SEER Data Analysis

Phase 2: Wrangling



In [9]:

    
import re
import time
import os
import sqlite3
import pandas as pd
import numpy as np

The MasterSeer class is the primary "daddy" class for the entire project. Scripts in all other project phases include inheritance, i.e. "children", of this master class. The MasterSeer class manages connections into the sqlite3 database. A cool feature is the "if path" condition which makes this code run on both Macs and PCc-- very useful when team members use different systems!



In [10]:

    
class MasterSeer(object):

    # database file name on disk
    DB_NAME = 'seer.db'

    def __init__(self, path = r'./data/', reload = True, verbose = True):

        if type(path) != str:
            raise TypeError('path must be a string')

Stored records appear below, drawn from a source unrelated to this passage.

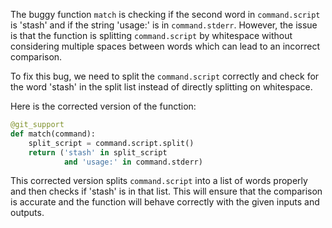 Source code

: The buggy function `match` is checking if the second word in `command.script` is 'stash' and if the string 'usage:' is in `command.stderr`. However, the issue is that the function is splitting `command.script` by whitespace without considering multiple spaces between words which can lead to an incorrect comparison.

To fix this bug, we need to split the `command.script` correctly and check for the word 'stash' in the split list instead of directly splitting on whitespace.

Here is the corrected version of the function:

```python
@git_support
def match(command):
    split_script = command.script.split()
    return ('stash' in split_script
            and 'usage:' in command.stderr)
```

This corrected version splits `command.script` into a list of words properly and then checks if 'stash' is in that list. This will ensure that the comparison is accurate and the function will behave correctly with the given inputs and outputs. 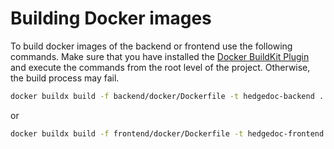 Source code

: # Building Docker images

To build docker images of the backend or frontend use the following commands.
Make sure that you have installed the [Docker BuildKit Plugin](https://docs.docker.com/build/install-buildx/) and
execute the commands from the root level of the project.
Otherwise, the build process may fail.

```sh
docker buildx build -f backend/docker/Dockerfile -t hedgedoc-backend .
```

or

```sh
docker buildx build -f frontend/docker/Dockerfile -t hedgedoc-frontend .
```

        if path[-1] != '/':
            path += '/'            # if path does not end with a backslash, add one

        self.path = path

        # List to hold lists of [Column Offset, Column Name, Column Length]
        self.dataDictInfo = []
        self.db_conn = None
        self.db_cur = None

    def __del__(self):
        self.db_conn.close()

The initi_databse function creates a database connection and cursor to sqlite3. If the reload parameter is true, the function deletes all the data from and creates a new empty database.



In [11]:

    
def init_database(self, reload):
        try:
            if reload:
                os.remove(self.path + self.DB_NAME)
        except:
            pass

        try:
            #initialize database
            self.db_conn = sqlite3.connect(self.path + self.DB_NAME)
            self.db_cur = self.db_conn.cursor()

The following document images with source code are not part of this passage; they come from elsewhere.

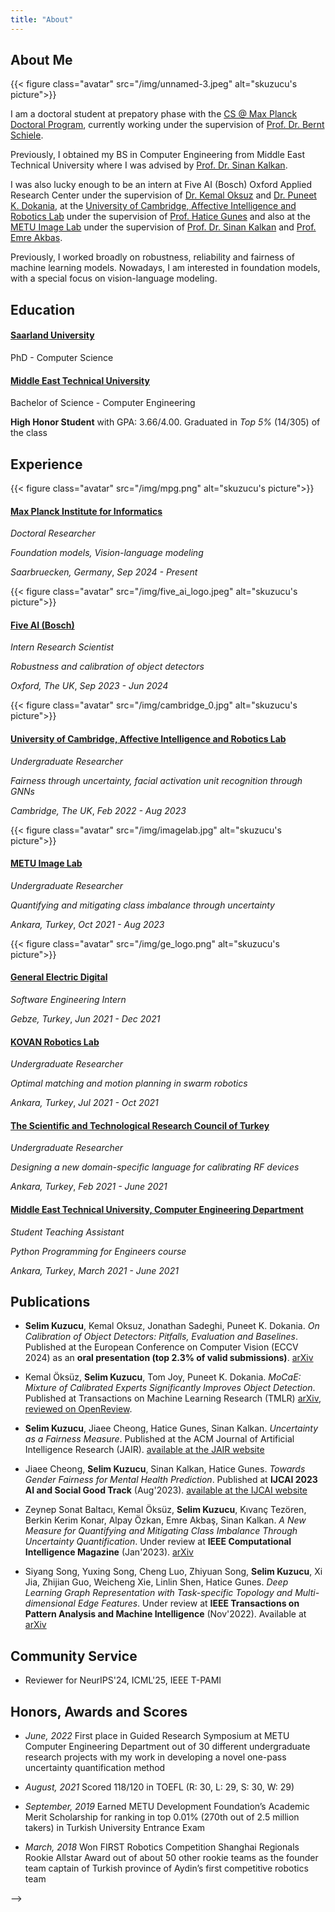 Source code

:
 ```yaml
---
title: "About"
---
```


## About Me

{{< figure class="avatar" src="/img/unnamed-3.jpeg" alt="skuzucu's picture">}}
<!-- TODO: improve this -->
I am a doctoral student at prepatory phase with the [CS @ Max Planck Doctoral Program](https://www.cis.mpg.de/csmaxplanck-overview/), currently working under the supervision of [Prof. Dr. Bernt Schiele](https://www.mpi-inf.mpg.de/departments/computer-vision-and-machine-learning/people/bernt-schiele).

Previously, I obtained my BS in Computer Engineering from Middle East Technical University where I was advised by [Prof. Dr. Sinan Kalkan](https://scholar.google.com/citations?user=yiAWeIAAAAAJ&hl=en).

I was also lucky enough to be an intern at Five AI (Bosch) Oxford Applied Research Center under the supervision of [Dr. Kemal Oksuz](https://scholar.google.com/citations?user=nWHRjrkAAAAJ) and [Dr. Puneet K. Dokania](https://puneetkdokania.github.io/), at the [University of Cambridge, Affective Intelligence and Robotics Lab](https://cambridge-afar.github.io) under the supervision of [Prof. Hatice Gunes](https://www.cl.cam.ac.uk/~hg410/) and also at the [METU Image Lab](https://image.ceng.metu.edu.tr/members.html) under the supervision of [Prof. Dr. Sinan Kalkan](https://scholar.google.com/citations?user=yiAWeIAAAAAJ&hl=en) and [Prof. Emre Akbas](https://user.ceng.metu.edu.tr/~emre/). 

Previously, I worked broadly on robustness, reliability and fairness of machine learning models. Nowadays, I am interested in foundation models, with a special focus on vision-language modeling.


## Education

#### [Saarland University](https://www.uni-saarland.de/en/home.html)
PhD - Computer Science


#### [Middle East Technical University](https://www.metu.edu.tr/) 
Bachelor of Science - Computer Engineering 

**High Honor Student** with GPA: 3.66/4.00. Graduated in *Top 5%* (14/305) of the class


## Experience

{{< figure class="avatar" src="/img/mpg.png" alt="skuzucu's picture">}}
#### [Max Planck Institute for Informatics](https://www.mpi-inf.mpg.de/home) 
*Doctoral Researcher*

*Foundation models, Vision-language modeling*

*Saarbruecken, Germany*, *Sep 2024 - Present*


{{< figure class="avatar" src="/img/five_ai_logo.jpeg" alt="skuzucu's picture">}}
#### [Five AI (Bosch)](https://www.five.ai/) 
*Intern Research Scientist*

*Robustness and calibration of object detectors*

*Oxford, The UK*, *Sep 2023 - Jun 2024*


{{< figure class="avatar" src="/img/cambridge_0.jpg" alt="skuzucu's picture">}}
#### [University of Cambridge, Affective Intelligence and Robotics Lab](https://cambridge-afar.github.io) 
*Undergraduate Researcher*

*Fairness through uncertainty, facial activation unit recognition through GNNs*

*Cambridge, The UK*, *Feb 2022 - Aug 2023*

<!-- - **Resource-Efficient Replication for the Cloud**
  - Implemented variants of the consensus protocols in the Paxos family using *Go, Java and C++*.
  - Optimized  the performance of these protocols using *Remote Direct Access Memory* and *Persistent Memory*. -->

{{< figure class="avatar" src="/img/imagelab.jpg" alt="skuzucu's picture">}}

#### [METU Image Lab](https://image.ceng.metu.edu.tr)
*Undergraduate Researcher*

*Quantifying and mitigating class imbalance through uncertainty*

*Ankara, Turkey*, *Oct 2021 - Aug 2023*

{{< figure class="avatar" src="/img/ge_logo.png" alt="skuzucu's picture">}}
#### [General Electric Digital]()
*Software Engineering Intern*

*Gebze, Turkey*, *Jun 2021 - Dec 2021*

#### [KOVAN Robotics Lab](https://kovan.ceng.metu.edu.tr)
*Undergraduate Researcher*

*Optimal matching and motion planning in swarm robotics*

*Ankara, Turkey*, *Jul 2021 - Oct 2021*

#### [The Scientific and Technological Research Council of Turkey]()
*Undergraduate Researcher*

*Designing a new domain-specific language for calibrating RF devices*

*Ankara, Turkey*, *Feb 2021 - June 2021*

#### [Middle East Technical University, Computer Engineering Department](https://ceng.metu.edu.tr/)
*Student Teaching Assistant*

*Python Programming for Engineers course*

*Ankara, Turkey*, *March 2021 - June 2021*


<!-- - **Real-time monitoring service optimization**: reduced response time of real-time monitoring service of call center management solution by *10 times* integrating *cache service*(Redis).
- **Webchat integration service development**: designed and developed a new microservice to integrate a third-party chat application to the existing solution.
- **Incident response and customer support**: analyzed root cause of incidents, generated failure reports, solved production related problems.
   -->

<!-- ## Projects -->

<!-- ## Honors and Awards -->

<!-- ## Volunteer Experience -->

<!-- ## Research Interest -->

## Publications

- **Selim Kuzucu**, Kemal Oksuz, Jonathan Sadeghi, Puneet K. Dokania. *On Calibration of Object Detectors: Pitfalls, Evaluation and Baselines*. Published at the European Conference on Computer Vision (ECCV 2024) as an **oral presentation (top 2.3% of valid submissions)**. [arXiv](https://arxiv.org/abs/2405.20459)

- Kemal Öksüz, **Selim Kuzucu**, Tom Joy, Puneet K. Dokania. *MoCaE: Mixture of Calibrated Experts Significantly Improves Object Detection*. Published at Transactions on Machine Learning Research (TMLR) [arXiv](https://arxiv.org/pdf/2309.14976.pdf), [reviewed on OpenReview](https://openreview.net/forum?id=fJEsas1z8J).

- **Selim Kuzucu**, Jiaee Cheong, Hatice Gunes, Sinan Kalkan. *Uncertainty as a Fairness Measure*. Published at the ACM Journal of Artificial Intelligence Research (JAIR). [available at the JAIR website](https://www.jair.org/index.php/jair/article/view/16041)

- Jiaee Cheong, **Selim Kuzucu**, Sinan Kalkan, Hatice Gunes. *Towards Gender Fairness for Mental Health Prediction*. Published at **IJCAI 2023 AI and Social Good Track** (Aug'2023). [available at the IJCAI website](https://www.ijcai.org/proceedings/2023/0658.pdf)

- Zeynep Sonat Baltacı, Kemal Öksüz, **Selim Kuzucu**, Kıvanç Tezören, Berkin Kerim Konar, Alpay Özkan, Emre Akbaş, Sinan Kalkan. *A New Measure for Quantifying and Mitigating Class Imbalance Through Uncertainty Quantification*. Under review at **IEEE Computational Intelligence Magazine** (Jan'2023). [arXiv](https://arxiv.org/abs/2311.14090)

- Siyang Song, Yuxing Song, Cheng Luo, Zhiyuan Song, **Selim Kuzucu**, Xi Jia, Zhijian Guo, Weicheng Xie, Linlin Shen, Hatice Gunes. *Deep Learning Graph Representation with Task-specific Topology and Multi-dimensional Edge Features*. Under review at **IEEE Transactions on Pattern Analysis and Machine Intelligence** (Nov'2022). Available at [arXiv](https://arxiv.org/abs/2211.12482)

## Community Service
- Reviewer for NeurIPS'24, ICML'25, IEEE T-PAMI 


## Honors, Awards and Scores

- *June, 2022* First place in Guided Research Symposium at METU Computer Engineering Department out of 30 different undergraduate research projects with my work in developing a novel one-pass uncertainty quantification method

- *August, 2021* Scored 118/120 in TOEFL (R: 30, L: 29, S: 30, W: 29)

- *September, 2019* Earned METU Development Foundation’s Academic Merit Scholarship for ranking in top 0.01% (270th out of 2.5 million takers) in Turkish University Entrance Exam

- *March, 2018* Won FIRST Robotics Competition Shanghai Regionals Rookie Allstar Award out of about 50 other rookie teams as the founder team captain of Turkish province of Aydin’s first competitive robotics team
<!-- {{< publication-list >}} -->

<!-- ## Presentations -->

<!-- {{< presentation-list >}} --> -->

            if self.verbose:
                print('Database initialized')

            return self.db_conn, self.db_cur

        except Exception as e:
            print('ERROR connecting to the database: ')
            return None, None

The next function loads the data dictionary describing the raw SEEER data and returns a dataframe of the data dictionary.



In [12]:

    
def load_data_dictionary(self, fname = r'SeerDataDict.txt'):
            
        REGEX_DD = '\$char([0-9]+).'

        t0 = time.perf_counter()

        if self.verbose:
            print('\nStart Load of Data Dictionary')

        # read our custom tab delimited data dictionary
        df = pd.read_csv(self.path + fname, delimiter='\t')

        # drop all rows where IMPORT_0_1 is a zero. 
        df = df[df.IMPORT_0_1 > 0]

        # pre-compile regex to improve performance in loop
        reCompiled = re.compile(REGEX_DD)
        flen = []       # list to hold parsed field lengths

        # add length column
        for row in df.TYPE: 
            fields = reCompiled.match(row)
            if fields:
                x = int(fields.groups()[0])
                flen.append(x)

        # check to make sure we read the correct amount of field lengths
        if len(flen) != len(df):
            print('ERROR reading field lengths')
            return None

        # add length column to dataframe
        df['LENGTH'] = flen

        if self.verbose:
            print('Data Dictionary loaded in {0:5.4f} sec.'.format(time.perf_counter() - t0), 
                  flush=True)

        return df

Next we load the breast cancer data from the sqlite SEER database into a dataframe. We include the column names and determine a sample size. If "all" is set to true, the entire table is returned and the sample size is ignored.



In [13]:

    
def load_data(self, source='breast', col=[], cond="YR_BRTH > 0", sample_size=5000, 
                  all=False):
        
        if col:
            col = ','.join(map(str, col)) 
        else:
            col = "*"

        if all:
            limit = ""
            randomize = ""
        else:
            limit = "LIMIT " + str(sample_size)
            randomize = "ORDER BY RANDOM()"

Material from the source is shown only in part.